The Holy See enjoys by its own choice the status of Permanent Observer at the United Nations, rather than of a full Member. This is due primarily to the desire of the Holy See to maintain absolute neutrality in specific political problems.
In its 54 years of existence of the Holy See Mission in New York, there have been five Papal visits to the United Nations.
Papal Visits to the UN
"As you know very well, peace is not built merely by means of politics and a balance of power and interests. It is built with the mind, with ideas, with the works of peace." -Blessed Paul VI to the UN General Assembly on October 4, 1965
Saint John Paul II visited the UN twice: on October 2,1979 and October 5, 1995.
On April 18, 2018, Pope Benedict XVI delivered an address to the UN General Assembly.
Pope Francis visited the UN on September 25, 2015 and said "War is the negation of all rights and a dramatic assault on the environment. If we want true integral human development for all, we must work tirelessly to avoid war between nations and peoples."
To read the words of Pope Francis at the UN and to watch him speak at the UN, click here.
To read the words of past Popes at the UN, click here.
What is the distinction between the Holy See and the Vatican?
The term "Holy See" refers to the supreme authority of the Pope as Bishop of Rome and head of the college of Bishops. It is the central government of the Roman Catholic Church. As such, the Holy See is an institution which, under international law and in practice, has a legal personality that allows it to enter into treaties as the juridical equal of a State and to send and receive diplomatic representatives.
Vatican City is the physical or territorial base of the Holy See, almost a pedestal upon which is posed a much larger and unique independent and sovereign authority/rule: that of the Holy See. The State of Vatican City itself also possesses a personality under international law and, as such, enters into international agreements. However, it is the Holy See which internationally represents Vatican City State. In fact, when the Holy See enters into agreements for Vatican City State, it uses the formula: "acting on behalf and in the interest of the State of Vatican City. "
Holy See Diplomacy
Since the fourth century, and well before the constitution of the Papal States, the Apostolic See has sent and received diplomatic missions. On February 11, 1929 the Holy See and Italy resolved the "Questione Romana" following the cessation of the Papal States by signing the Lateran Treaty.

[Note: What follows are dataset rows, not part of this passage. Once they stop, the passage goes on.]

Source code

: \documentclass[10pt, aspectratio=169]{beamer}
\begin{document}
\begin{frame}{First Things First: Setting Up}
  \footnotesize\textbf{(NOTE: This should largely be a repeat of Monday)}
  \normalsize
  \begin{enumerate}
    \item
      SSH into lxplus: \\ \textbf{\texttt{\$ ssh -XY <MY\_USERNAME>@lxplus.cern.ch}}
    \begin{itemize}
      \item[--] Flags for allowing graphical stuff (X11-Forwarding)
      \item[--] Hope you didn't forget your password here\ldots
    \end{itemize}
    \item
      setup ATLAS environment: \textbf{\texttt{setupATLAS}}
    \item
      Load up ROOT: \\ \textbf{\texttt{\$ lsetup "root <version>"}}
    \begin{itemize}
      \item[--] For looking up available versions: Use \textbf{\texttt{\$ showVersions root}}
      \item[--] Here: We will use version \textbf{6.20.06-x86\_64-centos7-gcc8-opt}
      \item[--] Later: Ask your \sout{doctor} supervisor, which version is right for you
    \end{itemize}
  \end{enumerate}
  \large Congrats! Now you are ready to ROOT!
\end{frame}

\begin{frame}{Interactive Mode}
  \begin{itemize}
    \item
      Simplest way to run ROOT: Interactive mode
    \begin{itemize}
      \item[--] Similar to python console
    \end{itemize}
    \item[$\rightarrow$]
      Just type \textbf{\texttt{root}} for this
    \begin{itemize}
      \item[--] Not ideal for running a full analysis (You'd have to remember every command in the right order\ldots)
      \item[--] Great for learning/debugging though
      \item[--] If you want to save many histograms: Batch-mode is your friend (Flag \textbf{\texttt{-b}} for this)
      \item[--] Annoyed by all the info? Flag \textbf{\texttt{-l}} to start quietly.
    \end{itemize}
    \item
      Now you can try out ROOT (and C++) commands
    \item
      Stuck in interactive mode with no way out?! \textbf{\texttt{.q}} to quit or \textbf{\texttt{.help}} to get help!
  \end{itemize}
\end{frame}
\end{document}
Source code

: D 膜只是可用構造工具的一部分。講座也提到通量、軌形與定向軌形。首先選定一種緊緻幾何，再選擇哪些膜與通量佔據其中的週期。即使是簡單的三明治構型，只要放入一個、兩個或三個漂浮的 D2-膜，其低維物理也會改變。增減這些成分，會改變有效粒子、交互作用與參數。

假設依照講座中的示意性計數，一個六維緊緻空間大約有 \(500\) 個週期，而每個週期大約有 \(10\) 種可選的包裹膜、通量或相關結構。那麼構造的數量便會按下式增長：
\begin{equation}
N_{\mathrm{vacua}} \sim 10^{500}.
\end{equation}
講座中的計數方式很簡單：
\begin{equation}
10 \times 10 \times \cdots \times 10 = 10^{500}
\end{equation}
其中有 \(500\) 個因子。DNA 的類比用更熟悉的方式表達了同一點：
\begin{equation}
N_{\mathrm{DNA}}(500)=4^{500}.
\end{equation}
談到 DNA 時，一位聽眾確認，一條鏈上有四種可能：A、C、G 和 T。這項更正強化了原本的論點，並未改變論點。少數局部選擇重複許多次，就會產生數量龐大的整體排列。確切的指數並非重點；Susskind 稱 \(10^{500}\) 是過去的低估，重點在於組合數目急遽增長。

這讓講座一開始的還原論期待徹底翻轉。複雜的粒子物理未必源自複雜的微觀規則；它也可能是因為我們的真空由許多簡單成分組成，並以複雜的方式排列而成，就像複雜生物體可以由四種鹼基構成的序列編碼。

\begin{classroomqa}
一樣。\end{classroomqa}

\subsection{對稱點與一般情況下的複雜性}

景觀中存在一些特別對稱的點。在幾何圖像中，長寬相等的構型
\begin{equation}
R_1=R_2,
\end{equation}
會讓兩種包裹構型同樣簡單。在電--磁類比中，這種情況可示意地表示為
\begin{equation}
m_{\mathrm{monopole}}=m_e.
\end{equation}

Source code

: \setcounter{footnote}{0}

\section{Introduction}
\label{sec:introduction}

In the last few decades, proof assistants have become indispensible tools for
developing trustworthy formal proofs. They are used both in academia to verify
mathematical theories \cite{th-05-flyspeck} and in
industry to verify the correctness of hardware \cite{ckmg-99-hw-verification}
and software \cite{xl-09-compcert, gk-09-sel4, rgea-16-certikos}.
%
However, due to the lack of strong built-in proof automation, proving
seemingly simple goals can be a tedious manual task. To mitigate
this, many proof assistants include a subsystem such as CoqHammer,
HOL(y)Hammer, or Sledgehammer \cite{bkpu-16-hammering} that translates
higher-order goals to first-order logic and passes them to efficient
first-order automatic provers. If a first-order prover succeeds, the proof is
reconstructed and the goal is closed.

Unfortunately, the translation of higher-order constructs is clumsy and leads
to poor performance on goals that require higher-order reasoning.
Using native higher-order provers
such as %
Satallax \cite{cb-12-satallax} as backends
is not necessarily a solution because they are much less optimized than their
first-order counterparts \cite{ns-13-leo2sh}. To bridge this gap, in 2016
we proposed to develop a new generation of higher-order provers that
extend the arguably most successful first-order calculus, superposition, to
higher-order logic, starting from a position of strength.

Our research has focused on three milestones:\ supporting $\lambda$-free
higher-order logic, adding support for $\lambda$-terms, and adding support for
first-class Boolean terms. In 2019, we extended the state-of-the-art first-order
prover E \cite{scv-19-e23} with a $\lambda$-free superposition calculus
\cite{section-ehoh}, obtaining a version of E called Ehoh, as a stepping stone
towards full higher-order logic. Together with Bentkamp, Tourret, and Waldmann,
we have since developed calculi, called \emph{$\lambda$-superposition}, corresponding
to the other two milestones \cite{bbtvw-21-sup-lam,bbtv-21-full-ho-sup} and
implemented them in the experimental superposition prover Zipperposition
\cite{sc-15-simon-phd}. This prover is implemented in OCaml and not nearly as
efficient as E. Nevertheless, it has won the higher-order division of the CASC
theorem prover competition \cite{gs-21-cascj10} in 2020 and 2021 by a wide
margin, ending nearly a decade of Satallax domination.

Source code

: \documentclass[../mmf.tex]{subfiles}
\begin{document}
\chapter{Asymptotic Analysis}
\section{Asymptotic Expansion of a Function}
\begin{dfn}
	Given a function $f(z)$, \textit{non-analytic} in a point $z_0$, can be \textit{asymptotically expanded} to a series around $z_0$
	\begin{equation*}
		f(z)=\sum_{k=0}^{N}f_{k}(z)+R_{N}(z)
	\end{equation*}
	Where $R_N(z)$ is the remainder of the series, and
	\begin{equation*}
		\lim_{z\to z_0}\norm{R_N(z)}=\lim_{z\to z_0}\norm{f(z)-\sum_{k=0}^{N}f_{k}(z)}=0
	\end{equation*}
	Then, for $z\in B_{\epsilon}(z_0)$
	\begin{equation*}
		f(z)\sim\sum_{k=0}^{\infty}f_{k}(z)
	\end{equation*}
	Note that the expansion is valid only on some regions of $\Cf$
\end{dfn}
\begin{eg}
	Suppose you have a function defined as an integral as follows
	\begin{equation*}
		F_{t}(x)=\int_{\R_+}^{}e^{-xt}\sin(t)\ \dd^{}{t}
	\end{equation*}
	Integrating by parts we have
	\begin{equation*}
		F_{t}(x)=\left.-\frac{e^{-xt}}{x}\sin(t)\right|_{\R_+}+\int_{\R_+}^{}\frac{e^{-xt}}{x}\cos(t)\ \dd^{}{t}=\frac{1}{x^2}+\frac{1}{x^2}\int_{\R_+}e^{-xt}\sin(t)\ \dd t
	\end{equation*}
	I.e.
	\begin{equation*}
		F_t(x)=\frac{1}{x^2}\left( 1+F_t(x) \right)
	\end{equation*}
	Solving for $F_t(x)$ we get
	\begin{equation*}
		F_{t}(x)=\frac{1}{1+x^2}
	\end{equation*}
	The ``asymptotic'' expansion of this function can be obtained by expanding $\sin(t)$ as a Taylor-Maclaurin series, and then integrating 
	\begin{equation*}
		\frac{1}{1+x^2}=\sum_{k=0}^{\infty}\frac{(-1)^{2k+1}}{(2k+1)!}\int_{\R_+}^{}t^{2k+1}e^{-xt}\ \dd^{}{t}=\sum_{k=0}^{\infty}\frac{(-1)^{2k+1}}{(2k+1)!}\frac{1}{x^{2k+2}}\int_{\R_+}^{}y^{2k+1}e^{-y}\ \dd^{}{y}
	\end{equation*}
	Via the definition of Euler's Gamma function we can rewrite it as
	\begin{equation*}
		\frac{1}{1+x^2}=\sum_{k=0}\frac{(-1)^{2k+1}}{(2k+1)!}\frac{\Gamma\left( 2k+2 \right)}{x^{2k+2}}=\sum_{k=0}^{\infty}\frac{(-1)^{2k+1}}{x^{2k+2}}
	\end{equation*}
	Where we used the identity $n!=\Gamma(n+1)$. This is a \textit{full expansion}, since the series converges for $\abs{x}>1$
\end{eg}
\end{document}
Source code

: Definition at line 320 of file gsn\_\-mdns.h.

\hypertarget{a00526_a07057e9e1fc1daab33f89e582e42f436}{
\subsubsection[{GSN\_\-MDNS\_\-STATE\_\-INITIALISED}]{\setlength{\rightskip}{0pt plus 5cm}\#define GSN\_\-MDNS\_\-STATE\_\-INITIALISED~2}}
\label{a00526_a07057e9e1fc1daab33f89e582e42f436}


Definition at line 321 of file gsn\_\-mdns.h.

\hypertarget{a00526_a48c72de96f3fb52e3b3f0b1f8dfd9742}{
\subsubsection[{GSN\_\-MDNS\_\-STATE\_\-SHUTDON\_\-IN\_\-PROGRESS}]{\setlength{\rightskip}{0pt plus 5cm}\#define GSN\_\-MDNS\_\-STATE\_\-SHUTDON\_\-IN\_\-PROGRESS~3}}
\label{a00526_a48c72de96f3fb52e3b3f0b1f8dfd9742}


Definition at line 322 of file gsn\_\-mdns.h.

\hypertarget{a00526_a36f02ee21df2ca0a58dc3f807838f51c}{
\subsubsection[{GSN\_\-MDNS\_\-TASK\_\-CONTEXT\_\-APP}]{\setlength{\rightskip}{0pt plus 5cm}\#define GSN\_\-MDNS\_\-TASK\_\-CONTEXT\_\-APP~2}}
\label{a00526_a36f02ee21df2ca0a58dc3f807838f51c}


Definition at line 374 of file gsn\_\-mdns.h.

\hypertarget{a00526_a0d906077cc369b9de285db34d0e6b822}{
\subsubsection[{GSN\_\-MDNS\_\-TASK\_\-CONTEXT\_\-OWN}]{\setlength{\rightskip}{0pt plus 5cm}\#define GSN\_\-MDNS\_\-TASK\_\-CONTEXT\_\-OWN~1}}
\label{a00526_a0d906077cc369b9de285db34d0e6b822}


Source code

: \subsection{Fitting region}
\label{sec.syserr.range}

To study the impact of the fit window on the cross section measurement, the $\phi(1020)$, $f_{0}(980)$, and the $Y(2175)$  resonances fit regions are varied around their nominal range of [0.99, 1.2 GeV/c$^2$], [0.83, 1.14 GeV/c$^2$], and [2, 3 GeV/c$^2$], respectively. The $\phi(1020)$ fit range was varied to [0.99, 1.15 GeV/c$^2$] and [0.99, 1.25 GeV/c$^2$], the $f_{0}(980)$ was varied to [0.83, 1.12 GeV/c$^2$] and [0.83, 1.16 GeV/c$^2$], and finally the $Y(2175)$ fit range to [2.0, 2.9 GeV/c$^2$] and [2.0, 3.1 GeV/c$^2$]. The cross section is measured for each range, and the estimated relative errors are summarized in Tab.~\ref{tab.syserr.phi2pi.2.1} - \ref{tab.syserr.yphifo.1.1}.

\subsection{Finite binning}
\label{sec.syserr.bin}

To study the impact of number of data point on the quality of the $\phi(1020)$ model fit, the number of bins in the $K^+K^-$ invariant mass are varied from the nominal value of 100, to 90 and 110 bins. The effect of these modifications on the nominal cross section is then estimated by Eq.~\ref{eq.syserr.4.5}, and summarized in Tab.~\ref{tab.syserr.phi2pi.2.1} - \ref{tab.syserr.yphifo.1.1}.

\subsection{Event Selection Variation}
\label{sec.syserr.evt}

By means of this Treaty, Vatican City State came into existence. Article 12 of the Treaty notes that diplomatic relations with the Holy See are governed by the rules of International Law. Years later, the Vienna Convention on Diplomatic Relations (1961), convened for the purpose of codifying diplomatic law, went even further by formally recognizing the practice accepted by any receiving State regarding the precedence of the representative of the Holy See within the Diplomatic Corps (Art. 16, §3). The Holy See now has diplomatic relations with 182 of the 193 countires in the world, with 116 Apostolic Nunciatures and Permanent Missions across the globe, endowing the Holy See with one of the world's most extensive diplomatic networks.